Here’s what to look for if you get an unexpected receipt or invoice or find yourself on the phone with a sketchy “customer service rep.”

Get customer service numbers from official websites

Treat every phone number like a potential scam risk. Even if the number came from an official-looking email or text, verify it by checking it against the contact number listed on the company’s website before you call.

Type in phone numbers rather than clicking links

Online links can whisk you anywhere a bad actor wants you to go. Rather than rely on “call” buttons, find official customer service numbers and type them into your phone manually, advised Jérôme Segura, senior director of threat intelligence at cybersecurity company Malwarebytes. Double check that you typed it in correctly before you connect, since many scammers set up phone numbers one digit off from common help lines and then rely on “fat fingering,” or lazy typing, to bring in victims, Segura said.
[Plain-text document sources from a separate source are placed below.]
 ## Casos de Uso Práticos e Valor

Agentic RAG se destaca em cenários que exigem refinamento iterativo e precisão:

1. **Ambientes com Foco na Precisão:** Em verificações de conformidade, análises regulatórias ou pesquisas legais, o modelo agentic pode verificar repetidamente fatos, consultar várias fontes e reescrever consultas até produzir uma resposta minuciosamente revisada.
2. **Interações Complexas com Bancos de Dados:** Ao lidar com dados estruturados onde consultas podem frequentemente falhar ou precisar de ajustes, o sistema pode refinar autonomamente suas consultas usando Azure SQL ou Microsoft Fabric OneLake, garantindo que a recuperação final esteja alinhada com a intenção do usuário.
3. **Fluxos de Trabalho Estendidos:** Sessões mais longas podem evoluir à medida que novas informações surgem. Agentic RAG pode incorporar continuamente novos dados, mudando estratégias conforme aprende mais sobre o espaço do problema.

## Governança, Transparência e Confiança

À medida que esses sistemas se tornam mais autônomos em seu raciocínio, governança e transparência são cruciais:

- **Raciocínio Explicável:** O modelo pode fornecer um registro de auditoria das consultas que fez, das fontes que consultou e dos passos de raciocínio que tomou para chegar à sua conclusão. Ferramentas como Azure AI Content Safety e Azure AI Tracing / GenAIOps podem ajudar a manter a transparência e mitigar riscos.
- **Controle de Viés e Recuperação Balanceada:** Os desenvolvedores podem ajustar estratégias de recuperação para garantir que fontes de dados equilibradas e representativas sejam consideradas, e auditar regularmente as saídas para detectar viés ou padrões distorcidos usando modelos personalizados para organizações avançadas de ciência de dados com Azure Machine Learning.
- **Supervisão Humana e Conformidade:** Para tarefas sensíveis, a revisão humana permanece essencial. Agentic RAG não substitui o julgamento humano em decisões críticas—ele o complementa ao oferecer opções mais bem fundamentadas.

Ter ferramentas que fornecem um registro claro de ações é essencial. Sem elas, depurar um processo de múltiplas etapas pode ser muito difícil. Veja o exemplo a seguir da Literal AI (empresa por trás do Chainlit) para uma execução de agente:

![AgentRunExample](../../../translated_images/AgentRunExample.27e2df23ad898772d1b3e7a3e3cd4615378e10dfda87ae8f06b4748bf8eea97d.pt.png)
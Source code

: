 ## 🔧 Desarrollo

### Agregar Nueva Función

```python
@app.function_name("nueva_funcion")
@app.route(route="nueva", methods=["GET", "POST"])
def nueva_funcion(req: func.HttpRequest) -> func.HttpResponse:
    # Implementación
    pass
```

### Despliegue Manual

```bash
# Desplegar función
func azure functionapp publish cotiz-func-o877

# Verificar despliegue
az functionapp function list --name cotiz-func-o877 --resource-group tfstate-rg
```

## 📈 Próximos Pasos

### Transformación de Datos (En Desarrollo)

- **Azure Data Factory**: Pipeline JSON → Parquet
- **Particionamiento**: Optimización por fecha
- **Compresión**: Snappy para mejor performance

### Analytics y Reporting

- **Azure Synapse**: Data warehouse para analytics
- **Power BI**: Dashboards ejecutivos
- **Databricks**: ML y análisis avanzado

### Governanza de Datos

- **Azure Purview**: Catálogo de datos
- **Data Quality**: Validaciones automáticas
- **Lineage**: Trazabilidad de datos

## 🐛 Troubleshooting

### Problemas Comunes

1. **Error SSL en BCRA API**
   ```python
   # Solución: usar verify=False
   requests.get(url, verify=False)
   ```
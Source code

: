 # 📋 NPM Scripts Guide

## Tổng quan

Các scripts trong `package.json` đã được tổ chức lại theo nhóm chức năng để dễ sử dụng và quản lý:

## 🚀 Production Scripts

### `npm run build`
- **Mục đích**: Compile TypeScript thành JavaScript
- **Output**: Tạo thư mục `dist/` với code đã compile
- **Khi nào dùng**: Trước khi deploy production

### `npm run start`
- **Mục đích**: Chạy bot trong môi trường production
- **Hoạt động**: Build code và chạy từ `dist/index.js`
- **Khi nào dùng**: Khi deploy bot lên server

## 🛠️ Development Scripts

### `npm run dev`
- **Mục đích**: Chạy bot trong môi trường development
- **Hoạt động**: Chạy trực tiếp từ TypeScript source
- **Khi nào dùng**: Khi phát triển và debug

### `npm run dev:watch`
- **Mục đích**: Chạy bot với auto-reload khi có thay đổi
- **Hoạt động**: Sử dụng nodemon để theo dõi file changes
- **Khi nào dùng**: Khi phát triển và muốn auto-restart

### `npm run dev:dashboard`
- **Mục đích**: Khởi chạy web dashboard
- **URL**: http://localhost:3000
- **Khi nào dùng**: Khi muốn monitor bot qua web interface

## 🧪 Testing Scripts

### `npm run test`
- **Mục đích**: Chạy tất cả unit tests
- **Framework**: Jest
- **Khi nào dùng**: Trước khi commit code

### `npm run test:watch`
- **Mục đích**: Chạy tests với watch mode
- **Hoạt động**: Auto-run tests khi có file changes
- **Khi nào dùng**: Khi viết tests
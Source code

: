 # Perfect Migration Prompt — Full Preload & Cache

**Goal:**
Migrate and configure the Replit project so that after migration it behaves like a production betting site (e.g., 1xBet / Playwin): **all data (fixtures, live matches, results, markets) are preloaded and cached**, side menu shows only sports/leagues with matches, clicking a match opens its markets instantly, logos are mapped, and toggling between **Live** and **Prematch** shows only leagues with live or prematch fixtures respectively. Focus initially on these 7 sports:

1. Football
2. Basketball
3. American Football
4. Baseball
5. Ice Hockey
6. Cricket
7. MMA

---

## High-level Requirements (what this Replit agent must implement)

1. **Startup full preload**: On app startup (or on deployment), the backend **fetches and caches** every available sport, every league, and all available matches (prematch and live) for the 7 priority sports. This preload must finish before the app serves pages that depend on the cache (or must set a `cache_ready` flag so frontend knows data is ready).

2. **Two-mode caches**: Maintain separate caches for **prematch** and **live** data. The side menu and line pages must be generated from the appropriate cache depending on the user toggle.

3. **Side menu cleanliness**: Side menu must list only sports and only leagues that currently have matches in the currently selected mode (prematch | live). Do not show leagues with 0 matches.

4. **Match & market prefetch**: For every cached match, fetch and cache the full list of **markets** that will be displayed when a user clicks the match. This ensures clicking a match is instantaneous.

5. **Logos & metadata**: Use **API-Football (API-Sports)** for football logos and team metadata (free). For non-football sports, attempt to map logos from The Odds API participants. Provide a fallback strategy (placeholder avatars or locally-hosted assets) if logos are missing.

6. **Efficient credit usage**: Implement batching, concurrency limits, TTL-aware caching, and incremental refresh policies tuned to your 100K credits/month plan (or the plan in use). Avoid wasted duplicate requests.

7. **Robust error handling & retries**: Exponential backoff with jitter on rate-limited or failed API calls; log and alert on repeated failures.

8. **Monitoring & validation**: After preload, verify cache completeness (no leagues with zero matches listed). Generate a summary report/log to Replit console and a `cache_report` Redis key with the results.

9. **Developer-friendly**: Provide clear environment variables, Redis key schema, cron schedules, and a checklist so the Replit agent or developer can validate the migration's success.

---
Beware of sponsored search results

Just because a webpage or phone number turns up at the top of search engine results, that doesn’t mean it’s legitimate. We’ve reported on scams popping up in top results on Google, Bing and DuckDuckGo.

Scams are showing up at the top of online searches

“Anybody can purchase an ad and pretend to be a given company,” Segura said.

That’s how Parker believes she ended up on the line with someone who ultimately compromised her PayPal account and stole money, she said. She typed “eBay customer service” into Google and called the first number that came up. When she told the person on the line that she needed to cancel a PayPal payment to an eBay vendor, they offered to connect her with PayPal support if she’d stay on the line. (Remember: Companies shouldn’t be able to tap into another business’s phone or payment systems.)

Google has said it’s combating ad fraud by beefing up its ad verification and scam detection.

Never download a remote-access tool

Unless you’re working with a trusted colleague or IT professional, never install new apps or programs while on the phone with a purported customer support agent.

Both Hart and Parker were told they needed to download apps that granted remote access to their computers, they said. Apps like AnyDesk and TeamViewer are legitimate tools for support professionals, Segura said, but there are very few scenarios where a customer service agent legitimately needs remote access to your computer. At worst, these apps could help hackers break into bank accounts or steal other sensitive information. That’s why this particular scam is helping fraudsters steal greater sums faster, he added.

If someone asks you to download an app or online tool, tell them you need to hang up and do some research, Segura said. Search the name of the app and make sure it doesn’t grant remote access and isn’t associated with scams. If the agent seems pushy or tries to keep you on the phone, that’s cause for suspicion.

Remember that vendors can message you

On apps such as PayPal or Cash App, strangers can send you money requests. Keep in mind that, like in Hart’s case, a money request doesn’t mean a transaction is pending — it can only go through if you approve it.

Be wary of any email or message claiming you need to cancel a transaction, renew a subscription or inspect potential fraud. It’s easy for bad actors to steal brand logos and other visual elements that make a fake email look real, Segura said. Never call a customer support number that comes in an email. Take a close look at the sender’s email address, and if it looks real, contact the company directly by calling the number on its website.